_How to complete this task_.
Would you output the entries below only from the line containing "App created using" through the line containing "- [ ] api and", exactly as they stand and with both ends included?

[Opening Records shown section]

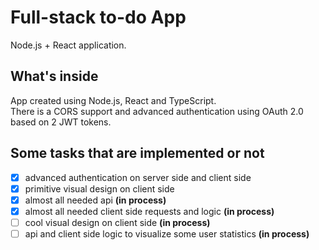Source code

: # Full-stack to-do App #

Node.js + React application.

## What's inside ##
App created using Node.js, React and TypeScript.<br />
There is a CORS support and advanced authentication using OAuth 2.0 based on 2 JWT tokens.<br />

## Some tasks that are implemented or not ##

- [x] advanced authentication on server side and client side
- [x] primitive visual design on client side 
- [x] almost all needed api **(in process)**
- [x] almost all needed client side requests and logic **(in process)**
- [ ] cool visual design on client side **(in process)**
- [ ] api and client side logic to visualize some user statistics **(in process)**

[Closing Records shown section]
[Opening Records shown section]

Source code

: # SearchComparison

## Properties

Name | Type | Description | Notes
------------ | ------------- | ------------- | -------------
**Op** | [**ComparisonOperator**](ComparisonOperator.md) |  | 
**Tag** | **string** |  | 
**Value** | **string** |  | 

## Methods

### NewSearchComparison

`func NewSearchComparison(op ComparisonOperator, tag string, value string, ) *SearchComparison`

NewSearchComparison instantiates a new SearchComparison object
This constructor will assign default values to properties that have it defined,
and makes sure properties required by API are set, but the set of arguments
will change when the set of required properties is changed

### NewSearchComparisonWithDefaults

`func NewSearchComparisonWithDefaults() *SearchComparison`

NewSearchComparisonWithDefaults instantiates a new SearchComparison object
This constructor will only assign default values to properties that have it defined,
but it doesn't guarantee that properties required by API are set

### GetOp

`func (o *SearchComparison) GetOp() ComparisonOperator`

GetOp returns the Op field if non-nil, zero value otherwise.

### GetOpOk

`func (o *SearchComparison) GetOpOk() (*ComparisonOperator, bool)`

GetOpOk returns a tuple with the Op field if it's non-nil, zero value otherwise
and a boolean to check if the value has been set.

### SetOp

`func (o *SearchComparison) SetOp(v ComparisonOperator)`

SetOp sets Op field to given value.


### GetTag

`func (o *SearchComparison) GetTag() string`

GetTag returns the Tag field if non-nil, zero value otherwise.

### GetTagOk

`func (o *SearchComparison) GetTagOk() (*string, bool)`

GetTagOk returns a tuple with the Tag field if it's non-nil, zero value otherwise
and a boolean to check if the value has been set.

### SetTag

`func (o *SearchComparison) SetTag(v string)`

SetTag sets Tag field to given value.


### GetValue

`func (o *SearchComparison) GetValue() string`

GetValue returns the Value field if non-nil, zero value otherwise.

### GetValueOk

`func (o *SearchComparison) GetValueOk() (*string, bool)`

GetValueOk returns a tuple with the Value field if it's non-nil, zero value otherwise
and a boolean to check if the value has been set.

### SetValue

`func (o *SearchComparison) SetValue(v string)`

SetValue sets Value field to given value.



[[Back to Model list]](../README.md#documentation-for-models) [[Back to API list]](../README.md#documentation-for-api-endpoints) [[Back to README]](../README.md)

[Closing Records shown section]

_Your solution_.
App created using Node.js, React and TypeScript.<br />
There is a CORS support and advanced authentication using OAuth 2.0 based on 2 JWT tokens.<br />

## Some tasks that are implemented or not ##

- [x] advanced authentication on server side and client side
- [x] primitive visual design on client side 
- [x] almost all needed api **(in process)**
- [x] almost all needed client side requests and logic **(in process)**
- [ ] cool visual design on client side **(in process)**
- [ ] api and client side logic to visualize some user statistics **(in process)**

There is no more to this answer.